------ Data records
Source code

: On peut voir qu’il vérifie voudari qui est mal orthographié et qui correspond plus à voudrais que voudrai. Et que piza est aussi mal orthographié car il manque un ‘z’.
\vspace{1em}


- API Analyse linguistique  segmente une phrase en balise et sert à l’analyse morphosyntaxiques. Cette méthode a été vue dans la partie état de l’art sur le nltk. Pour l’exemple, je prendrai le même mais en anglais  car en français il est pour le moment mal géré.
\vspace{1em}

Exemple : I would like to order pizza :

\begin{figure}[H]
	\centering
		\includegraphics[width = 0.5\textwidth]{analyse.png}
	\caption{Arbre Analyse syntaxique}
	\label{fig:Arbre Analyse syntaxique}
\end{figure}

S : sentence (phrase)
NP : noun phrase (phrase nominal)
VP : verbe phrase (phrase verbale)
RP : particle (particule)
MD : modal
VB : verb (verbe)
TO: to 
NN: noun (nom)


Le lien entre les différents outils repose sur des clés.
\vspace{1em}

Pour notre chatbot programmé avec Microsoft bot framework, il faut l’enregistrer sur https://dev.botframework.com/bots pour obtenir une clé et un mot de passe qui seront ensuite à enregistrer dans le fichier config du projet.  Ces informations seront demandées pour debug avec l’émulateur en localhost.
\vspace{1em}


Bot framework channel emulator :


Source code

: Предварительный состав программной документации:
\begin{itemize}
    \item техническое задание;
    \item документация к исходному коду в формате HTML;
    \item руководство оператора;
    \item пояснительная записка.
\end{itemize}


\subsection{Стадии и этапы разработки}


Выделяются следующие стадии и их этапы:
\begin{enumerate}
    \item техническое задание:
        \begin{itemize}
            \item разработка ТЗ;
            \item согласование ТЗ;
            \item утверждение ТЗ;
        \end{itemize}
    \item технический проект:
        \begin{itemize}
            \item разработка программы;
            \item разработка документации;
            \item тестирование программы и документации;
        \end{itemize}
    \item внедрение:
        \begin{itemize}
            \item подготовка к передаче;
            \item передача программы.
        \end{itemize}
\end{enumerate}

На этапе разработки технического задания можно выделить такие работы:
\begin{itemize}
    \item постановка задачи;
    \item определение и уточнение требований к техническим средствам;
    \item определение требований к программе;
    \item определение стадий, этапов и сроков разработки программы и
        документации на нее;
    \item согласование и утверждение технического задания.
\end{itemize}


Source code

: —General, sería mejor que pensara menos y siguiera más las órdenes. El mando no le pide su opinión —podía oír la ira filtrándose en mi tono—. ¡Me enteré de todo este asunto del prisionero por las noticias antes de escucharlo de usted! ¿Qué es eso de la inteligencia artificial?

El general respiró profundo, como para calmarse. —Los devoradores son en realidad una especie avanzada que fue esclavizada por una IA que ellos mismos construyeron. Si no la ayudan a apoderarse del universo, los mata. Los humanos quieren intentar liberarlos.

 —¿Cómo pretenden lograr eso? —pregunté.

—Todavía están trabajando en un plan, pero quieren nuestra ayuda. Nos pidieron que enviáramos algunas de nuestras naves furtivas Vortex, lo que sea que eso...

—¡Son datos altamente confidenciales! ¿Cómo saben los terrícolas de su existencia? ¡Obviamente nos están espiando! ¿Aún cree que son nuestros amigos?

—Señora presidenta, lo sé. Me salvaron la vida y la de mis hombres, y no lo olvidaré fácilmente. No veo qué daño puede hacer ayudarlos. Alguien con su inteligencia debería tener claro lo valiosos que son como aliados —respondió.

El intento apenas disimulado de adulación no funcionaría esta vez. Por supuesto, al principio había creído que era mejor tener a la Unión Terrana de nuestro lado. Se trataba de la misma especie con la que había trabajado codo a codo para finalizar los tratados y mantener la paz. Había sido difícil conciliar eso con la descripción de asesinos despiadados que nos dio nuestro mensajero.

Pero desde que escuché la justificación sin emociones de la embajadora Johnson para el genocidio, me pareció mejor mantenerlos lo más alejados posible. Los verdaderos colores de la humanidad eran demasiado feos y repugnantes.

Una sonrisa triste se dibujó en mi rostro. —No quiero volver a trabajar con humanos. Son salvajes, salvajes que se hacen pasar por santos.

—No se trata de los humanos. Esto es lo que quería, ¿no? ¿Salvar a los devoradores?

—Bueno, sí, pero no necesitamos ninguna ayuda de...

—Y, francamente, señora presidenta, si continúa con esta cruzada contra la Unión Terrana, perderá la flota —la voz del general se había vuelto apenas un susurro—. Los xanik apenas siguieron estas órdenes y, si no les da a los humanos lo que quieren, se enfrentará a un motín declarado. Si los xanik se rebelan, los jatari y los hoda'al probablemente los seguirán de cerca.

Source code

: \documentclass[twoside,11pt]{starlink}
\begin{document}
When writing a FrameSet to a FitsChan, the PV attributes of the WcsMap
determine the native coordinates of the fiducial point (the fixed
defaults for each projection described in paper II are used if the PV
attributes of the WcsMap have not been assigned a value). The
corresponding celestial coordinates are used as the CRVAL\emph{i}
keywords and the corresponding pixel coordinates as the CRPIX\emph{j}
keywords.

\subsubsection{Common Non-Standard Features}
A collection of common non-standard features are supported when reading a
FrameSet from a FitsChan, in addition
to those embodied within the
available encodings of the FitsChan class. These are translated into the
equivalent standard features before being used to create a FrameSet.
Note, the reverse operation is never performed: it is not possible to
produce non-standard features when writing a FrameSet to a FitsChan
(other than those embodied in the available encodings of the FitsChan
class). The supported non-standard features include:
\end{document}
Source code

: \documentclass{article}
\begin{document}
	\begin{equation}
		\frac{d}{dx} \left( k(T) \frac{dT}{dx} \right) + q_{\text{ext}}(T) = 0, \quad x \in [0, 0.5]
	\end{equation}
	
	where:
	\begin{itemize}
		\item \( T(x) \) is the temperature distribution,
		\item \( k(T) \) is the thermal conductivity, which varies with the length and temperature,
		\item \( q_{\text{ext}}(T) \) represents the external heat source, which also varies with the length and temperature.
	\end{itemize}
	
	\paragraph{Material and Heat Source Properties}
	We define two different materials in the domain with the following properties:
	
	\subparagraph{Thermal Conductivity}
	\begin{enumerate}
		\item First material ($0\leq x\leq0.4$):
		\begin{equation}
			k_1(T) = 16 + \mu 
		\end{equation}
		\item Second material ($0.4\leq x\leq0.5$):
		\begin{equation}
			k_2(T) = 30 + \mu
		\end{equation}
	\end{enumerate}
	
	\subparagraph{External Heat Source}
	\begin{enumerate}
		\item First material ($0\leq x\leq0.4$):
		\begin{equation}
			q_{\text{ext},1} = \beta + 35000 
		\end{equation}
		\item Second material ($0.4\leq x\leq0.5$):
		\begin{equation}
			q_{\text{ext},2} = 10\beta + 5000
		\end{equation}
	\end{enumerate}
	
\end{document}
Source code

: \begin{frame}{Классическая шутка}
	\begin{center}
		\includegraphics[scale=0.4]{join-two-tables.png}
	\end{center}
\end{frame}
------------
Work to complete:
This exercise needs each record retyped exactly as shown.

Exercise response:
Source code

: On peut voir qu’il vérifie voudari qui est mal orthographié et qui correspond plus à voudrais que voudrai. Et que piza est aussi mal orthographié car il manque un ‘z’.
\vspace{1em}


- API Analyse linguistique  segmente une phrase en balise et sert à l’analyse morphosyntaxiques. Cette méthode a été vue dans la partie état de l’art sur le nltk. Pour l’exemple, je prendrai le même mais en anglais  car en français il est pour le moment mal géré.
\vspace{1em}

Exemple : I would like to order pizza :

\begin{figure}[H]
	\centering
		\includegraphics[width = 0.5\textwidth]{analyse.png}
	\caption{Arbre Analyse syntaxique}
	\label{fig:Arbre Analyse syntaxique}
\end{figure}

S : sentence (phrase)
NP : noun phrase (phrase nominal)
VP : verbe phrase (phrase verbale)
RP : particle (particule)
MD : modal
VB : verb (verbe)
TO: to 
NN: noun (nom)


Le lien entre les différents outils repose sur des clés.
\vspace{1em}

Pour notre chatbot programmé avec Microsoft bot framework, il faut l’enregistrer sur https://dev.botframework.com/bots pour obtenir une clé et un mot de passe qui seront ensuite à enregistrer dans le fichier config du projet.  Ces informations seront demandées pour debug avec l’émulateur en localhost.
\vspace{1em}


Bot framework channel emulator :


Source code

: Предварительный состав программной документации:
\begin{itemize}
    \item техническое задание;
    \item документация к исходному коду в формате HTML;
    \item руководство оператора;
    \item пояснительная записка.
\end{itemize}


\subsection{Стадии и этапы разработки}


Выделяются следующие стадии и их этапы:
\begin{enumerate}
    \item техническое задание:
        \begin{itemize}
            \item разработка ТЗ;
            \item согласование ТЗ;
            \item утверждение ТЗ;
        \end{itemize}
    \item технический проект:
        \begin{itemize}
            \item разработка программы;
            \item разработка документации;
            \item тестирование программы и документации;
        \end{itemize}
    \item внедрение:
        \begin{itemize}
            \item подготовка к передаче;
            \item передача программы.
        \end{itemize}
\end{enumerate}

На этапе разработки технического задания можно выделить такие работы:
\begin{itemize}
    \item постановка задачи;
    \item определение и уточнение требований к техническим средствам;
    \item определение требований к программе;
    \item определение стадий, этапов и сроков разработки программы и
        документации на нее;
    \item согласование и утверждение технического задания.
\end{itemize}


Source code

: —General, sería mejor que pensara menos y siguiera más las órdenes. El mando no le pide su opinión —podía oír la ira filtrándose en mi tono—. ¡Me enteré de todo este asunto del prisionero por las noticias antes de escucharlo de usted! ¿Qué es eso de la inteligencia artificial?

El general respiró profundo, como para calmarse. —Los devoradores son en realidad una especie avanzada que fue esclavizada por una IA que ellos mismos construyeron. Si no la ayudan a apoderarse del universo, los mata. Los humanos quieren intentar liberarlos.

 —¿Cómo pretenden lograr eso? —pregunté.

—Todavía están trabajando en un plan, pero quieren nuestra ayuda. Nos pidieron que enviáramos algunas de nuestras naves furtivas Vortex, lo que sea que eso...

—¡Son datos altamente confidenciales! ¿Cómo saben los terrícolas de su existencia? ¡Obviamente nos están espiando! ¿Aún cree que son nuestros amigos?

—Señora presidenta, lo sé. Me salvaron la vida y la de mis hombres, y no lo olvidaré fácilmente. No veo qué daño puede hacer ayudarlos. Alguien con su inteligencia debería tener claro lo valiosos que son como aliados —respondió.

El intento apenas disimulado de adulación no funcionaría esta vez. Por supuesto, al principio había creído que era mejor tener a la Unión Terrana de nuestro lado. Se trataba de la misma especie con la que había trabajado codo a codo para finalizar los tratados y mantener la paz. Había sido difícil conciliar eso con la descripción de asesinos despiadados que nos dio nuestro mensajero.

Pero desde que escuché la justificación sin emociones de la embajadora Johnson para el genocidio, me pareció mejor mantenerlos lo más alejados posible. Los verdaderos colores de la humanidad eran demasiado feos y repugnantes.

Una sonrisa triste se dibujó en mi rostro. —No quiero volver a trabajar con humanos. Son salvajes, salvajes que se hacen pasar por santos.

—No se trata de los humanos. Esto es lo que quería, ¿no? ¿Salvar a los devoradores?

—Bueno, sí, pero no necesitamos ninguna ayuda de...

—Y, francamente, señora presidenta, si continúa con esta cruzada contra la Unión Terrana, perderá la flota —la voz del general se había vuelto apenas un susurro—. Los xanik apenas siguieron estas órdenes y, si no les da a los humanos lo que quieren, se enfrentará a un motín declarado. Si los xanik se rebelan, los jatari y los hoda'al probablemente los seguirán de cerca.

Source code

: \documentclass[twoside,11pt]{starlink}
\begin{document}
When writing a FrameSet to a FitsChan, the PV attributes of the WcsMap
determine the native coordinates of the fiducial point (the fixed
defaults for each projection described in paper II are used if the PV
attributes of the WcsMap have not been assigned a value). The
corresponding celestial coordinates are used as the CRVAL\emph{i}
keywords and the corresponding pixel coordinates as the CRPIX\emph{j}
keywords.

\subsubsection{Common Non-Standard Features}
A collection of common non-standard features are supported when reading a
FrameSet from a FitsChan, in addition
to those embodied within the
available encodings of the FitsChan class. These are translated into the
equivalent standard features before being used to create a FrameSet.
Note, the reverse operation is never performed: it is not possible to
produce non-standard features when writing a FrameSet to a FitsChan
(other than those embodied in the available encodings of the FitsChan
class). The supported non-standard features include:
\end{document}
Source code

: \documentclass{article}
\begin{document}
	\begin{equation}
		\frac{d}{dx} \left( k(T) \frac{dT}{dx} \right) + q_{\text{ext}}(T) = 0, \quad x \in [0, 0.5]
	\end{equation}
	
	where:
	\begin{itemize}
		\item \( T(x) \) is the temperature distribution,
		\item \( k(T) \) is the thermal conductivity, which varies with the length and temperature,
		\item \( q_{\text{ext}}(T) \) represents the external heat source, which also varies with the length and temperature.
	\end{itemize}
	
	\paragraph{Material and Heat Source Properties}
	We define two different materials in the domain with the following properties:
	
	\subparagraph{Thermal Conductivity}
	\begin{enumerate}
		\item First material ($0\leq x\leq0.4$):
		\begin{equation}
			k_1(T) = 16 + \mu 
		\end{equation}
		\item Second material ($0.4\leq x\leq0.5$):
		\begin{equation}
			k_2(T) = 30 + \mu
		\end{equation}
	\end{enumerate}
	
	\subparagraph{External Heat Source}
	\begin{enumerate}
		\item First material ($0\leq x\leq0.4$):
		\begin{equation}
			q_{\text{ext},1} = \beta + 35000 
		\end{equation}
		\item Second material ($0.4\leq x\leq0.5$):
		\begin{equation}
			q_{\text{ext},2} = 10\beta + 5000
		\end{equation}
	\end{enumerate}
	
\end{document}
Source code

: \begin{frame}{Классическая шутка}
	\begin{center}
		\includegraphics[scale=0.4]{join-two-tables.png}
	\end{center}
\end{frame}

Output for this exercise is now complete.